Feature Selection with Quantum Computing

This repository contains the source code for the article "Towards Feature Selection for Ranking and Classification Exploiting Quantum Annealers" published at SIGIR 2022. See the websites of our quantum computing group for more information on our teams and works.

Here we explain how to install dependencies, setup the connection to D-Wave Leap quantum cloud services and how to run experiments included in this repository.

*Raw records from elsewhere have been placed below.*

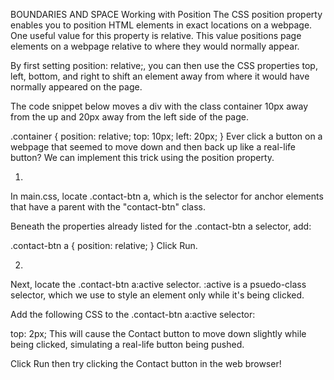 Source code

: BOUNDARIES AND SPACE
Working with Position
The CSS position property enables you to position HTML elements in exact locations on a webpage. One useful value for this property is relative. This value positions page elements on a webpage relative to where they would normally appear.

By first setting position: relative;, you can then use the CSS properties top, left, bottom, and right to shift an element away from where it would have normally appeared on the page.

The code snippet below moves a div with the class container 10px away from the up and 20px away from the left side of the page.

.container {
  position: relative; 
  top: 10px; 
  left: 20px;
}
Ever click a button on a webpage that seemed to move down and then back up like a real-life button? We can implement this trick using the position property.

1.
In main.css, locate .contact-btn a, which is the selector for anchor elements that have a parent with the "contact-btn" class.

Beneath the properties already listed for the .contact-btn a selector, add:

.contact-btn a { 
  position: relative;
}
Click Run.

2.
Next, locate the .contact-btn a:active selector. :active is a psuedo-class selector, which we use to style an element only while it's being clicked.

Add the following CSS to the .contact-btn a:active selector:

  top: 2px;
This will cause the Contact button to move down slightly while being clicked, simulating a real-life button being pushed.

Click Run then try clicking the Contact button in the web browser!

If you want to cite us or use our repository you can use the following bibtex entry:

@inproceedings{DBLP:conf/sigir/DacremaMN0FC22,
  author    = {Maurizio {Ferrari Dacrema} and Fabio Moroni and Riccardo Nembrini and Nicola Ferro and Guglielmo Faggioli and Paolo Cremonesi},
  editor    = {Enrique Amig{\'{o}} and Pablo Castells and Julio Gonzalo and Ben Carterette and J. Shane Culpepper and Gabriella Kazai},
  title     = {Towards Feature Selection for Ranking and Classification Exploiting Quantum Annealers},
  booktitle = {{SIGIR} '22: The 45th International {ACM} {SIGIR} Conference on Research and Development in Information Retrieval, Madrid, Spain, July 11 - 15, 2022},
  pages     = {2814--2824},
  publisher = {{ACM}},
  year      = {2022},
  url       = {https://doi.org/10.1145/3477495.3531755},
  doi       = {10.1145/3477495.3531755},
}

Installation

NOTE: This repository requires Python 3.8 and has been developed for Linux

It is suggested to install all the required packages into a new Python environment. So, after repository checkout, enter the repository folder and run the following commands to create a new environment:

If you're using conda:

conda create -n QFeatureSelection python=3.8 anaconda
conda activate QFeatureSelection

If you run the experiments on the terminal it may be necessary to add this project in the PYTHONPATH environmental variable:
export PYTHONPATH=$PYTHONPATH:/path/to/project/folder

Then, make sure you correctly activated the environment and install all the required packages through pip:

pip install -r requirements.txt

D-Wave Setup

In order to make use of D-Wave cloud services you must first sign-up to D-Wave Leap and get your API token.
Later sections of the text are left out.